MATERIAL FOR THE TASK =>
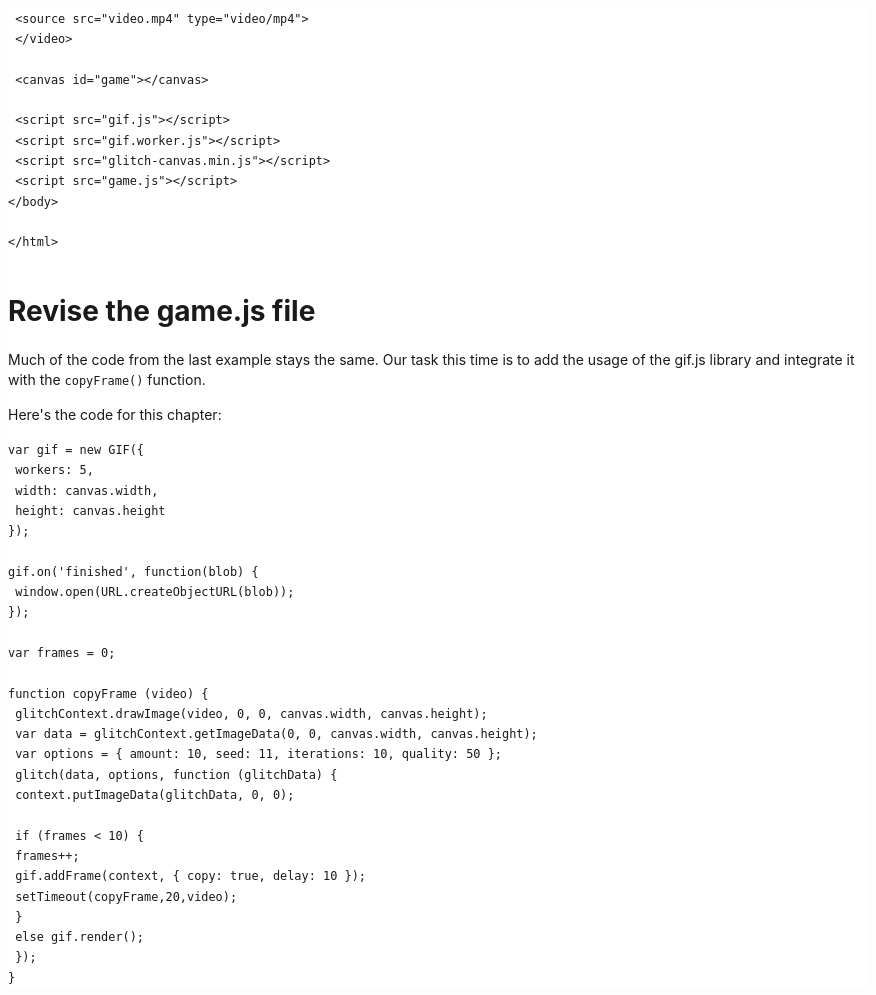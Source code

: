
 ```
 <source src="video.mp4" type="video/mp4">
 </video>

 <canvas id="game"></canvas>

 <script src="gif.js"></script>
 <script src="gif.worker.js"></script>
 <script src="glitch-canvas.min.js"></script>
 <script src="game.js"></script>
</body>

</html>
```

# Revise the game.js file

Much of the code from the last example stays the same. Our task this time is to add the usage of the gif.js library and integrate it with the `copyFrame()` function.

Here's the code for this chapter:

```
var gif = new GIF({
 workers: 5,
 width: canvas.width,
 height: canvas.height
});

gif.on('finished', function(blob) {
 window.open(URL.createObjectURL(blob));
});

var frames = 0;

function copyFrame (video) {
 glitchContext.drawImage(video, 0, 0, canvas.width, canvas.height);
 var data = glitchContext.getImageData(0, 0, canvas.width, canvas.height);
 var options = { amount: 10, seed: 11, iterations: 10, quality: 50 };
 glitch(data, options, function (glitchData) {
 context.putImageData(glitchData, 0, 0);

 if (frames < 10) {
 frames++;
 gif.addFrame(context, { copy: true, delay: 10 });
 setTimeout(copyFrame,20,video);
 }
 else gif.render();
 });
}
```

ABOUT THIS TASK => Once the pictures are set aside, give every line above again without alteration.

SOLUTION BELOW =>
Source code

:
 ```
 <source src="video.mp4" type="video/mp4">
 </video>

 <canvas id="game"></canvas>

 <script src="gif.js"></script>
 <script src="gif.worker.js"></script>
 <script src="glitch-canvas.min.js"></script>
 <script src="game.js"></script>
</body>

</html>
```

# Revise the game.js file

Much of the code from the last example stays the same. Our task this time is to add the usage of the gif.js library and integrate it with the `copyFrame()` function.

Here's the code for this chapter:

```
var gif = new GIF({
 workers: 5,
 width: canvas.width,
 height: canvas.height
});

gif.on('finished', function(blob) {
 window.open(URL.createObjectURL(blob));
});

var frames = 0;

function copyFrame (video) {
 glitchContext.drawImage(video, 0, 0, canvas.width, canvas.height);
 var data = glitchContext.getImageData(0, 0, canvas.width, canvas.height);
 var options = { amount: 10, seed: 11, iterations: 10, quality: 50 };
 glitch(data, options, function (glitchData) {
 context.putImageData(glitchData, 0, 0);

 if (frames < 10) {
 frames++;
 gif.addFrame(context, { copy: true, delay: 10 });
 setTimeout(copyFrame,20,video);
 }
 else gif.render();
 });
}
```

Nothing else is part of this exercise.